Michael Jaeger’s ensemble makes explicit reference to one of the founding fathers of Beat poetry, but the Swiss tenorist is also careful to note that his actual inspiration source rests in the Dizzy Gillespie’s composition of the same title. Now five years on since their inception the foursome is well-oiled improvisation machine. Pianist Vincent Membrez, bassist Luca Sisera and drummer Norbert Pfammatter don’t answer well to the summary of sidemen. Jaeger’s name adorns the case spine, but the session is very much a group effort.

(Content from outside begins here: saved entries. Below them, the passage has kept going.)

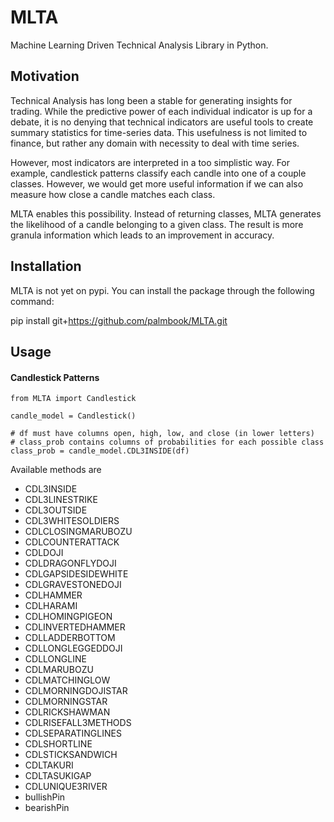 # MLTA
Machine Learning Driven Technical Analysis Library in Python.

## Motivation
Technical Analysis has long been a stable for generating insights for trading. While the predictive power of each individual indicator is up for a debate, it is no denying that technical indicators are useful tools to create summary statistics for time-series data. This usefulness is not limited to finance, but rather any domain with necessity to deal with time series.

However, most indicators are interpreted in a too simplistic way. For example, candlestick patterns classify each candle into one of a couple classes. However, we would get more useful information if we can also measure how close a candle matches each class.

MLTA enables this possibility. Instead of returning classes, MLTA generates the likelihood of a candle belonging to a given class. The result is more granula information which leads to an improvement in accuracy.

## Installation

MLTA is not yet on pypi. You can install the package through the following command:

pip install git+https://github.com/palmbook/MLTA.git

## Usage

#### Candlestick Patterns

	from MLTA import Candlestick

	candle_model = Candlestick()

	# df must have columns open, high, low, and close (in lower letters)
	# class_prob contains columns of probabilities for each possible class
	class_prob = candle_model.CDL3INSIDE(df)

Available methods are

* CDL3INSIDE
* CDL3LINESTRIKE
* CDL3OUTSIDE
* CDL3WHITESOLDIERS
* CDLCLOSINGMARUBOZU
* CDLCOUNTERATTACK
* CDLDOJI
* CDLDRAGONFLYDOJI
* CDLGAPSIDESIDEWHITE
* CDLGRAVESTONEDOJI
* CDLHAMMER
* CDLHARAMI
* CDLHOMINGPIGEON
* CDLINVERTEDHAMMER
* CDLLADDERBOTTOM
* CDLLONGLEGGEDDOJI
* CDLLONGLINE
* CDLMARUBOZU
* CDLMATCHINGLOW
* CDLMORNINGDOJISTAR
* CDLMORNINGSTAR
* CDLRICKSHAWMAN
* CDLRISEFALL3METHODS
* CDLSEPARATINGLINES
* CDLSHORTLINE
* CDLSTICKSANDWICH
* CDLTAKURI
* CDLTASUKIGAP
* CDLUNIQUE3RIVER
* bullishPin
* bearishPin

Tight shifts in meter and seamless ensemble interaction exemplify several of the eight pieces in the program. The opening “Tanz” threads in African rhythmic elements with a pliant vamp that harkens back to classic Blue Notes in its mix of bop momentum and township attitude. Jaeger’s breathy tenor blows a cool breeze against the percolating beat as guitarist Philipp Schaufelberger, the session’s other guest who contributes to all but two cuts, keeps easy pace with his compatriots. Shadowing Jaeger with ringing tones on the lovely “Flexible” he contrasts cannily with the clattering tumble from the Pfammatter and Sisera that brackets Membrez’s pedal-weighted commentary.
Altoist Greg Osby is an obvious influence on Jaeger’s methods of composition and as such makes for a natural and copasetic conscript on half of the tracks starting with the lilting postbop balladry of “Goldfaden”. Their stacked unisons and harmonies maximize the group’s lyrical tendencies pivoting nimbly off the tension rooted in Pfammatter’s fluid stick play and Membrez’s swirling chordal anchors. “Daha” expands from sharply wound dissonance of dampened and bent strings in its opening minutes, an assemblage that sounds sharply like the early work of Joe Morris, into another fertile playground for the horns in tandem and solo.
“Schwarzes Eis” and “Frein Fünf” suggest another side of the group’s ethos as texture-saturated pieces that avoid any sort of constricting meter or scripted symmetry. They don’t register quite as memorably as their brethren, but folded into the whole add appreciably to the date’s diversity. “Kluss” and the suite-structured title piece take the set out with a double shot of scintillating, sextet-rendered postbop and more Jaeger/Osby creativity congruity.